## Assigned task
Transcribe the full listing so that each line reads as it does in the original.

════════════════

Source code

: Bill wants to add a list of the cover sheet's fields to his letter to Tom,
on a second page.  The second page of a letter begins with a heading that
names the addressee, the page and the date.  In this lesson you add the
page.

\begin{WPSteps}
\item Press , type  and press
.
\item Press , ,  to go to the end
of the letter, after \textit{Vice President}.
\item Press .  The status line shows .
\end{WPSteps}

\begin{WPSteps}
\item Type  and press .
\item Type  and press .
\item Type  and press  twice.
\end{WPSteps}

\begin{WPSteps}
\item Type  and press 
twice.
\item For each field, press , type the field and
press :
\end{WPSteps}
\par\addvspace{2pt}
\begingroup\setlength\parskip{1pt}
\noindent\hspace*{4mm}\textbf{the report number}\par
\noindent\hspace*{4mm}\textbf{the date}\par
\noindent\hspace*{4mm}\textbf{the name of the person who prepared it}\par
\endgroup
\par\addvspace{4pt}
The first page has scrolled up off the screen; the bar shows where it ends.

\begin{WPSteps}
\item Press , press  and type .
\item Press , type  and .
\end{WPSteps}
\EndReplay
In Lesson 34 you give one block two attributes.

════════════════

## Finished exercise
Source code

: Bill wants to add a list of the cover sheet's fields to his letter to Tom,
on a second page.  The second page of a letter begins with a heading that
names the addressee, the page and the date.  In this lesson you add the
page.

\begin{WPSteps}
\item Press , type  and press
.
\item Press , ,  to go to the end
of the letter, after \textit{Vice President}.
\item Press .  The status line shows .
\end{WPSteps}

\begin{WPSteps}
\item Type  and press .
\item Type  and press .
\item Type  and press  twice.
\end{WPSteps}

\begin{WPSteps}
\item Type  and press 
twice.
\item For each field, press , type the field and
press :
\end{WPSteps}
\par\addvspace{2pt}
\begingroup\setlength\parskip{1pt}
\noindent\hspace*{4mm}\textbf{the report number}\par
\noindent\hspace*{4mm}\textbf{the date}\par
\noindent\hspace*{4mm}\textbf{the name of the person who prepared it}\par
\endgroup
\par\addvspace{4pt}
The first page has scrolled up off the screen; the bar shows where it ends.

\begin{WPSteps}
\item Press , press  and type .
\item Press , type  and .
\end{WPSteps}
\EndReplay
In Lesson 34 you give one block two attributes.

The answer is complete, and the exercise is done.